As a rough guide, it makes sense to dress one level smarter than the people who you want to become your customers. If you work on the premise that many trade show or exhibition visitors will arrive in smart-casual attire, you want to be wearing a suit or smart dress. Putting on a suit isn't going to earn you scores of new customers. But failing to do so could see you miss out on them.

Being the public face

Remember, you are the personification of the business at these events - its public face. If your staff don't make the effort to look presentable, why should anybody want to give you their custom? You need to protect the image of the company and, where possible, enhance it. Dressing appropriately is a simple but effective way of doing this.
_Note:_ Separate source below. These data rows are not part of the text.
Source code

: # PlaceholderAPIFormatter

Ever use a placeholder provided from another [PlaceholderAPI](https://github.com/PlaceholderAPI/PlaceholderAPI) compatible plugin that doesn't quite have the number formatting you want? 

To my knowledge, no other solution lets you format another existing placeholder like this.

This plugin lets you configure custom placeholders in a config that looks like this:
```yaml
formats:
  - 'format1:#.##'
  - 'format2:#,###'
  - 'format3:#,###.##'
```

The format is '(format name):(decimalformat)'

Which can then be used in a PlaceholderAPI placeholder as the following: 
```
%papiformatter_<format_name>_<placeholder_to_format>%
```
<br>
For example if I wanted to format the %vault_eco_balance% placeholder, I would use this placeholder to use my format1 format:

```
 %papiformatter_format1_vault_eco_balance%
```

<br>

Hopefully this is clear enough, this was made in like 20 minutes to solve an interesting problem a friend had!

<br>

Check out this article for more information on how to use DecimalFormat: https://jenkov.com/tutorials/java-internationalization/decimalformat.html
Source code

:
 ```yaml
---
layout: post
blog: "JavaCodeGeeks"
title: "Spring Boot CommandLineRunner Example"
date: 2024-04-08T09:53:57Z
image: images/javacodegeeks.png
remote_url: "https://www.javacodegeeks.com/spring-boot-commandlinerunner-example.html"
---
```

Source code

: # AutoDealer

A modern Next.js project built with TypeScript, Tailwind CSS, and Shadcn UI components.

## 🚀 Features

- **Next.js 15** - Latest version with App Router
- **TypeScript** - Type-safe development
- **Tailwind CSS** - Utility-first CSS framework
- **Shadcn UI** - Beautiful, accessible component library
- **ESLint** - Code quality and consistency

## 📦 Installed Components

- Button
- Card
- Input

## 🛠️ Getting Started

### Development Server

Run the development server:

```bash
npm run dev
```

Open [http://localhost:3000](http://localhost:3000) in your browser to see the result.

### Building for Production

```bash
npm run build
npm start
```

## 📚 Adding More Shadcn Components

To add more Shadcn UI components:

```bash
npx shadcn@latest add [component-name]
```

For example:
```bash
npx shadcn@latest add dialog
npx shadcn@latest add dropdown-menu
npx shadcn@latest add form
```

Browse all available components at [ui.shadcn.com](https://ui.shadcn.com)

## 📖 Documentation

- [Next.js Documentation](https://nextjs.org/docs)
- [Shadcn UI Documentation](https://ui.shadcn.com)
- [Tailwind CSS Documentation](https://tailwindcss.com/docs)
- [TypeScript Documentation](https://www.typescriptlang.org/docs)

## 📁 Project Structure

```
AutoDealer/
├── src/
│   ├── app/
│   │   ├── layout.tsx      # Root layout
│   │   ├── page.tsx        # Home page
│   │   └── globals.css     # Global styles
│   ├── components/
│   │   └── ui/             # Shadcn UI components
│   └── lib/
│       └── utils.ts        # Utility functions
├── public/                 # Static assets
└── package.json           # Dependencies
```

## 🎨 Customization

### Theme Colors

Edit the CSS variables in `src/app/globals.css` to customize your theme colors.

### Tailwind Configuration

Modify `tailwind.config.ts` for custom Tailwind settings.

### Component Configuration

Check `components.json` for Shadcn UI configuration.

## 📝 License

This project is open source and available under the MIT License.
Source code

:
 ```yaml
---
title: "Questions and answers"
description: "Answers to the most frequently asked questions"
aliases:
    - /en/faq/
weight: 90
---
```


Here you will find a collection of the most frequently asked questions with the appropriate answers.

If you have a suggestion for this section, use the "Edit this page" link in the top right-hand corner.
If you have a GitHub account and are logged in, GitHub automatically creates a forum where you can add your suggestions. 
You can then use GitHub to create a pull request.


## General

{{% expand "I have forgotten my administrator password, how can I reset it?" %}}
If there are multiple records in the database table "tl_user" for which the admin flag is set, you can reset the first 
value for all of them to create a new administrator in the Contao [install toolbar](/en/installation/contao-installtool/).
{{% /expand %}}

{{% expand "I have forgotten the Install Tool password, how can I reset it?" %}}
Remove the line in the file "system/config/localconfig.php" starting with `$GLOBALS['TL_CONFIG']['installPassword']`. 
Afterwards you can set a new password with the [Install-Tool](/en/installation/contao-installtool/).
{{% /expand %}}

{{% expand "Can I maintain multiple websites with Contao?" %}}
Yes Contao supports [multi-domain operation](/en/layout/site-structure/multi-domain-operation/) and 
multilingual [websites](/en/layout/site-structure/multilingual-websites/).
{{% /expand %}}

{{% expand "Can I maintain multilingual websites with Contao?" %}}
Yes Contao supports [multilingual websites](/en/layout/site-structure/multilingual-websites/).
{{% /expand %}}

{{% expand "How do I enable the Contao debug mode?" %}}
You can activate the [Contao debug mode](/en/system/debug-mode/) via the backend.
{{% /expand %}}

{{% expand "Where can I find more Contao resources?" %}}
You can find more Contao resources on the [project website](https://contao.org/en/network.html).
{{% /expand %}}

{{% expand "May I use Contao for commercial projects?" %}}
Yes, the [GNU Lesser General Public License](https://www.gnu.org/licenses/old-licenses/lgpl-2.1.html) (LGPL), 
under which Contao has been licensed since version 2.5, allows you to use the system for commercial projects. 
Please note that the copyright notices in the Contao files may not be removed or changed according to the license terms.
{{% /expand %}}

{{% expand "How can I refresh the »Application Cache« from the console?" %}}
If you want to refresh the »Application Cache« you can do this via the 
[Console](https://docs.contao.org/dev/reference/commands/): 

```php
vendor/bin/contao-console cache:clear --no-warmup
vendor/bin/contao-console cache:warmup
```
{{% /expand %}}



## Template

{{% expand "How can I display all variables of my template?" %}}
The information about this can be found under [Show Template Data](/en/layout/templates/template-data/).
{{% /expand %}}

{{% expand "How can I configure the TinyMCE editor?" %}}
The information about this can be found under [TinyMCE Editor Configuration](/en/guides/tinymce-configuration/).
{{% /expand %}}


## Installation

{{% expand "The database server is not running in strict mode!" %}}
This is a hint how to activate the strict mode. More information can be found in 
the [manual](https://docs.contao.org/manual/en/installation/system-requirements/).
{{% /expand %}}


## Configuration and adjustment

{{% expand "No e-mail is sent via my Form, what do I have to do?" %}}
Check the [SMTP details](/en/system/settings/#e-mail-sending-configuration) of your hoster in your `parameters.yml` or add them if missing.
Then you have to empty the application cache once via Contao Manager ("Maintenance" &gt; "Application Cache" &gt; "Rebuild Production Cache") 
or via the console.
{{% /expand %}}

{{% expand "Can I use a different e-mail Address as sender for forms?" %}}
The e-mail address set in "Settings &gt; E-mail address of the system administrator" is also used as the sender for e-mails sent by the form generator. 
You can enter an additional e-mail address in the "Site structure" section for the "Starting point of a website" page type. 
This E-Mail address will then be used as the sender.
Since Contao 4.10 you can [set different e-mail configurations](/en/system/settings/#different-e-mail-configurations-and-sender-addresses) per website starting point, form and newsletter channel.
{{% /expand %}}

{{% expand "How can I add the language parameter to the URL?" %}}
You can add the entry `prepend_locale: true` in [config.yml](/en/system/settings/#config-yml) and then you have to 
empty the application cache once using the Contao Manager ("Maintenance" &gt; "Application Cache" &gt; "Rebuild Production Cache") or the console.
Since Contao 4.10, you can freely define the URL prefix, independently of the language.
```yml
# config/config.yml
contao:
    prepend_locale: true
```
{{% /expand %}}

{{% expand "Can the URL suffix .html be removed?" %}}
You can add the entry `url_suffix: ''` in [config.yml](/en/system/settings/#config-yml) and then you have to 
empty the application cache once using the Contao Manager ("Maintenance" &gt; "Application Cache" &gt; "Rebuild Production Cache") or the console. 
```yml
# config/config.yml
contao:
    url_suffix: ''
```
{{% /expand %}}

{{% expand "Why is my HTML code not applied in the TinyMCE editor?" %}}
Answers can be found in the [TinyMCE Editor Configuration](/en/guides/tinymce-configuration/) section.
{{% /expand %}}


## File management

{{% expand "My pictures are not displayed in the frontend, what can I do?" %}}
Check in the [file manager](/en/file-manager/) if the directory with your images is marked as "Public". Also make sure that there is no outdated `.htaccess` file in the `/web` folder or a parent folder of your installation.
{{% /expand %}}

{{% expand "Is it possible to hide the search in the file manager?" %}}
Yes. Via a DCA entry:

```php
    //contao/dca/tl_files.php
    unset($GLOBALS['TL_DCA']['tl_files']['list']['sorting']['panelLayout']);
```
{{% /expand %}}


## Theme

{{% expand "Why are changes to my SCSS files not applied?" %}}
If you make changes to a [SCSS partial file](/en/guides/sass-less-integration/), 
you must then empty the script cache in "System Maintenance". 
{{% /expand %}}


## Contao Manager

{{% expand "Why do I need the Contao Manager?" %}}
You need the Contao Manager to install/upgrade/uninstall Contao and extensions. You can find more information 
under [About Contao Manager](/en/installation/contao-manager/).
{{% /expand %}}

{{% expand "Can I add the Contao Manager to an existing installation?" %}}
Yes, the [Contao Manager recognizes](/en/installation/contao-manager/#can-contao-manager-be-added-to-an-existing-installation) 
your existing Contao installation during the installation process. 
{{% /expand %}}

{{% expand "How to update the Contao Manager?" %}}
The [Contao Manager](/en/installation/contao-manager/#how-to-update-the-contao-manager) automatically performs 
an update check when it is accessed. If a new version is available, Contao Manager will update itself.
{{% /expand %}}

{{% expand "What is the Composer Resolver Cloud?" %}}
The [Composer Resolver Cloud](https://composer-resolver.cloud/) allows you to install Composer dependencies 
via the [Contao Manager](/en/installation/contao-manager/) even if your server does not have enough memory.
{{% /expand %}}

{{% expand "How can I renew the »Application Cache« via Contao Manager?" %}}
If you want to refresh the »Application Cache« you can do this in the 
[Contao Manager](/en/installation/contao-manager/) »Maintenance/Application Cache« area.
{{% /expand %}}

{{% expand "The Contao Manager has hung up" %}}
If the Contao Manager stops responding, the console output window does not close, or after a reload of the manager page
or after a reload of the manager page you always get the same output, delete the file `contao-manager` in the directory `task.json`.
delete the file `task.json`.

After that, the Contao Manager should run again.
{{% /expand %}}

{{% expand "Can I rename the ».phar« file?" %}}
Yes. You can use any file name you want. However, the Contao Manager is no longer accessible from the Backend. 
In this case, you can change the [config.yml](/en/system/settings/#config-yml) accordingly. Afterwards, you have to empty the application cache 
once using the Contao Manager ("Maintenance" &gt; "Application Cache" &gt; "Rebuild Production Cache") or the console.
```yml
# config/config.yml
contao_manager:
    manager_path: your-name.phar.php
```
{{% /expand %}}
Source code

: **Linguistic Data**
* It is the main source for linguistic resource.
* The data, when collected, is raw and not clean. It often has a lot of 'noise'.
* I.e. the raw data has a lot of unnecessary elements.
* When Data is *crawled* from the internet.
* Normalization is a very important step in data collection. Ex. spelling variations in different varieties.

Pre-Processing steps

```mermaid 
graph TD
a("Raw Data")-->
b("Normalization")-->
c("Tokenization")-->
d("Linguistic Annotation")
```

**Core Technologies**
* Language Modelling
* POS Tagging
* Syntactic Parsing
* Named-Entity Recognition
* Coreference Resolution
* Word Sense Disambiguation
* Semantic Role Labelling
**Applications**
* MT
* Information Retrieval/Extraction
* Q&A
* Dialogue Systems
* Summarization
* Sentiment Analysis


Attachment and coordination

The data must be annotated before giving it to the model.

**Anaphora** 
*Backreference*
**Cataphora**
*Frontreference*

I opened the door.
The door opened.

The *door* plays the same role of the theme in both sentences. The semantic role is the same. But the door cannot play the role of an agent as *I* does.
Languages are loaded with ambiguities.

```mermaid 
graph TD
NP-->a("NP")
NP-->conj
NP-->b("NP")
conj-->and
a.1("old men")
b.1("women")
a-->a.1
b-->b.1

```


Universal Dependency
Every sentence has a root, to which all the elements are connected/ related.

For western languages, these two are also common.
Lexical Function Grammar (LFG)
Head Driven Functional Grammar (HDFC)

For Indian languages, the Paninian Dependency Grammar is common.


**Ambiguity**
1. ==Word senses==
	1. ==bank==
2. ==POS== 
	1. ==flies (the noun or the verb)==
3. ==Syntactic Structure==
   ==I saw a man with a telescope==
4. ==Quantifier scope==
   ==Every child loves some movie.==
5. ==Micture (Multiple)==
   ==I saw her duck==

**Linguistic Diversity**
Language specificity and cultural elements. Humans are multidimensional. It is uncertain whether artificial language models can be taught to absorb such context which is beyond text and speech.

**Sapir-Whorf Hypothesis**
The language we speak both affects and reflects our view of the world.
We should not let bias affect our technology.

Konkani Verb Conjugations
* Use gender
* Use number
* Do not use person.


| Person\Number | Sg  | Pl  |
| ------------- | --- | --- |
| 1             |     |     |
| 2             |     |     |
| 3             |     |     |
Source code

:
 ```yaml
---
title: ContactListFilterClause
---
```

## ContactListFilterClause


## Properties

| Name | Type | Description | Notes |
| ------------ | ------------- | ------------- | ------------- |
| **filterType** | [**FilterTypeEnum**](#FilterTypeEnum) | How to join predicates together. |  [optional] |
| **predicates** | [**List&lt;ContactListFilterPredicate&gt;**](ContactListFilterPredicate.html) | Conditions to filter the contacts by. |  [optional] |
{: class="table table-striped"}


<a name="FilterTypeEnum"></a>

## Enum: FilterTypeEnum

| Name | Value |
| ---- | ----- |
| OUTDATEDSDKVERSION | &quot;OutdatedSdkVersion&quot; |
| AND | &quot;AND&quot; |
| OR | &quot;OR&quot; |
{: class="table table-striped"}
Of course, you also need to choose suitable footwear. This usually means a clean pair of black or brown shoes fully polished. Don't even think about wearing trainers or other casual shoes, unless you're promoting a sportswear brand. Before you set off in the morning, make sure you've got your shoes with you in your luggage. If you're not travelling with them on your feet, they are all too easy to leave behind.

Making 'smart' choices

It's also important to consider the variables, such as the weather, when you attend an exhibition or conference. If it's the hottest day of the year and you're rushing around for hours, you can be forgiven for taking a slightly more pragmatic approach. Rather than sweating profusely while you're trying to promote your products and services, you might want to take your jacket.

Similarly, on rainy days, it's important to remember an overcoat - potentially even a waterproof jacket to keep you dry. Looking like a drowned rat isn't going to help your case when you're pitching to prospective clients. Not to mention the fact you'll feel most uncomfortable wearing a damp suit all day and this might affect your performance.

It's important to dress 'smart' in both senses of the word. You need to wear suitably formal attire and ensure you are well-groomed. But as an exhibitor, you also need to use your intelligence when making clothing choices, to ensure you always look your best.